Github user StephanEwen commented on a diff in the pull request:
https://github.com/apache/flink/pull/4963#discussion_r159618800
--- Diff:
flink-runtime/src/main/java/org/apache/flink/runtime/state/heap/HeapListState.java
---
@@ -120,4 +121,16 @@ public void add(V value) {
a.addAll(b);
return a;
}
+
+ @Override
+ public void update(List<V> values) throws Exception {
+ clear();
+
+ if (values != null && !values.isEmpty()) {
+ final N namespace = currentNamespace;
+ final StateTable<K, N, ArrayList<V>> map = stateTable;
+
+ map.put(namespace, new ArrayList<>(values));
--- End diff --
Correct, I wanted to enforce using `ArrayList` in the internal state when
possible, because users never interacted with the list directly. We don't
necessarily have to keep that, could relax it to `List` to avoid extra copies.

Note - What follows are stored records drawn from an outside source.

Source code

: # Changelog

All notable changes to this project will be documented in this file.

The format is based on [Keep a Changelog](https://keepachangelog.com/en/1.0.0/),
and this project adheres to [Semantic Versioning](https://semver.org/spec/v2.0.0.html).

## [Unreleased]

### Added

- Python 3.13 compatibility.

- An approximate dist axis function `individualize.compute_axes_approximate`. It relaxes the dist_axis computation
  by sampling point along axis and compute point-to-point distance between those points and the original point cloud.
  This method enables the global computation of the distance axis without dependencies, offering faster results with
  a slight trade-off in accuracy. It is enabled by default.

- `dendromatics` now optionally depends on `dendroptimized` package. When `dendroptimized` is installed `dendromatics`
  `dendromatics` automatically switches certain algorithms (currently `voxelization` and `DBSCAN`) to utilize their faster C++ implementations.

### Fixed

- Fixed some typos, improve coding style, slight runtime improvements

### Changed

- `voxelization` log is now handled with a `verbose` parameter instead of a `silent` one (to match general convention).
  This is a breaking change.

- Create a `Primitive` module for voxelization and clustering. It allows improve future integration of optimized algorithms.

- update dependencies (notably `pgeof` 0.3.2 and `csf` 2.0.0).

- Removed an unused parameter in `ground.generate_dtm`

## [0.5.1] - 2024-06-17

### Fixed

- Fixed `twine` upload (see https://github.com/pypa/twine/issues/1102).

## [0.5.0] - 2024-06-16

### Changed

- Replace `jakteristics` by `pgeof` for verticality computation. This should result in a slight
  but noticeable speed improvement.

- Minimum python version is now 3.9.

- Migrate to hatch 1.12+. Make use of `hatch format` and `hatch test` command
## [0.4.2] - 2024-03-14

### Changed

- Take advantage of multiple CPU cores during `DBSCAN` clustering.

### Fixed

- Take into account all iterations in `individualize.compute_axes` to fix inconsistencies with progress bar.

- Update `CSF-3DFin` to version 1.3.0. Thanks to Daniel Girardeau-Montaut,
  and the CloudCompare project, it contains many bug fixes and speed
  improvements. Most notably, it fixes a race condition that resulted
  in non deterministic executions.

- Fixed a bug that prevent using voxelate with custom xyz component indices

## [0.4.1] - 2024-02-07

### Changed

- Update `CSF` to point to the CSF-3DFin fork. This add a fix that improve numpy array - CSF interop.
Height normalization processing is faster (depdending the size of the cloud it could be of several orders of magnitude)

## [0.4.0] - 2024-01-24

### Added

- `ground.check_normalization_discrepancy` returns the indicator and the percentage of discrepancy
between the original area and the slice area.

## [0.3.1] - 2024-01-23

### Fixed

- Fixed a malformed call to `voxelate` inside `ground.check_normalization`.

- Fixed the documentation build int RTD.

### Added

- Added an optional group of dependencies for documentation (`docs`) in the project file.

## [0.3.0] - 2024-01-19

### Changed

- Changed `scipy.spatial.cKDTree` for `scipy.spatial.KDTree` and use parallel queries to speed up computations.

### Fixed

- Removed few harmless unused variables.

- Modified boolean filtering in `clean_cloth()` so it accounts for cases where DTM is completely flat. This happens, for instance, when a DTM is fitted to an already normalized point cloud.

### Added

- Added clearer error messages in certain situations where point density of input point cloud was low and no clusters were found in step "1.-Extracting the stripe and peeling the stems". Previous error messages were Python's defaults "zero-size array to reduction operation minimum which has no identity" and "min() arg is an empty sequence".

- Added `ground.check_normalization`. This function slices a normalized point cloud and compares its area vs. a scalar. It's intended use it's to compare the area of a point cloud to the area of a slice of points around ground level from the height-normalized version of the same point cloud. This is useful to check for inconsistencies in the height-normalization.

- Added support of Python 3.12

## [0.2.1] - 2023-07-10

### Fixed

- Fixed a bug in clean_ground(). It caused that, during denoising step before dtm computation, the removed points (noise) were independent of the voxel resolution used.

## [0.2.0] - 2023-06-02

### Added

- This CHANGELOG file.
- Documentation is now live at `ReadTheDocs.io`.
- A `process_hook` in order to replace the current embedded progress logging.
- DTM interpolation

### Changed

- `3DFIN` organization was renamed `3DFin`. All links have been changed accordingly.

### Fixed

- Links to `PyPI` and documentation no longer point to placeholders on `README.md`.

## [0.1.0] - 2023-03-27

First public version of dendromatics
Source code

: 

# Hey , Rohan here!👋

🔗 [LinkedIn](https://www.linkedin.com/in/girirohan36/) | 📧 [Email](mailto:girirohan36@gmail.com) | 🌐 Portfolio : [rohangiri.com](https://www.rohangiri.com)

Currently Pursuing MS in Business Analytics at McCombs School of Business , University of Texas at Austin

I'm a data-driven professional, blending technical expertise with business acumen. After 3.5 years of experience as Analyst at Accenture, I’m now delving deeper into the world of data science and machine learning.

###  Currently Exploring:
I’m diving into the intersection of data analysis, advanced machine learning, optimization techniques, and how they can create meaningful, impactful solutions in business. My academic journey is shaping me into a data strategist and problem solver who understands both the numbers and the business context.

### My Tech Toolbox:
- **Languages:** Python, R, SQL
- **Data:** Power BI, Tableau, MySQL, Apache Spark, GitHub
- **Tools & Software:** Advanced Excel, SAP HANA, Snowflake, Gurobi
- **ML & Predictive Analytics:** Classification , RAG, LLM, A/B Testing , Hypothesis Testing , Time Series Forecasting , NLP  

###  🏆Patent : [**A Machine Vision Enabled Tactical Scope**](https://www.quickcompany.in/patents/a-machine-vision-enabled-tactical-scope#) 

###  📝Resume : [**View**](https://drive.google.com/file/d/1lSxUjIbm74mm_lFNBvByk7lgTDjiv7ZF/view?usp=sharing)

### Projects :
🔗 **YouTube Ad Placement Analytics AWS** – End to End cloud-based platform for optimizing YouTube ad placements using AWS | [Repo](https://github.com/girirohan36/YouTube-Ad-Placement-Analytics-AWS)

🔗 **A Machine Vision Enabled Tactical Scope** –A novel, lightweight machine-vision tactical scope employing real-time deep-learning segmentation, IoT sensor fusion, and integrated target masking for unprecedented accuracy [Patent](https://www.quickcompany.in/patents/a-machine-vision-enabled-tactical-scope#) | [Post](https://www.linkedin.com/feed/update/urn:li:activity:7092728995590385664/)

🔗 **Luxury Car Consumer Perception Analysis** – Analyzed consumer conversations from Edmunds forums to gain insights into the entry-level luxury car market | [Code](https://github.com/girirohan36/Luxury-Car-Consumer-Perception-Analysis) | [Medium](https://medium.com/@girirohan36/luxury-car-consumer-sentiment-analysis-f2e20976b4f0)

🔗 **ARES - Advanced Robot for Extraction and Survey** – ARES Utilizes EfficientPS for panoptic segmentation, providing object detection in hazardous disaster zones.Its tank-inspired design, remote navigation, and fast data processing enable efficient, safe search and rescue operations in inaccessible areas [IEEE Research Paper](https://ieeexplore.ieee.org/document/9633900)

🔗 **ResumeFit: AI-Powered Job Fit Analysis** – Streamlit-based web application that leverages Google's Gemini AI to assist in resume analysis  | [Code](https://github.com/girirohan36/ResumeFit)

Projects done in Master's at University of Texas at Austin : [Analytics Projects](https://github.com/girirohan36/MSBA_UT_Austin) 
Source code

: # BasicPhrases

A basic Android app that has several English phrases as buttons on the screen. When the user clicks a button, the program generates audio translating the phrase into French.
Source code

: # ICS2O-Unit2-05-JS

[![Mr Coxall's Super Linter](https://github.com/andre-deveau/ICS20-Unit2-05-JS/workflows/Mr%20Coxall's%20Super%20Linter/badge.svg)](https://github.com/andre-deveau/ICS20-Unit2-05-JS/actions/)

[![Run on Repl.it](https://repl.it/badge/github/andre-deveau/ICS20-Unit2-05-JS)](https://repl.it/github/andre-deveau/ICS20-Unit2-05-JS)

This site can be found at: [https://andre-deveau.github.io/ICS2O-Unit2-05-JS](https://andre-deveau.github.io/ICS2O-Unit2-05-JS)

That should be a ground rule in all of Flink's runtime code: No extra work to
work around current code.
Background: I initially strongly typed to ArrayList to make it clear that
we want a compact and efficient list implementation. Because I have seen too
many times that LinkedList (which is for most cases so much slower) is used as
the default list (I blame this on University education, which talks about how
theoretical complexity of LinkedList is lower, but fails to actually take
processor architecture into account)
---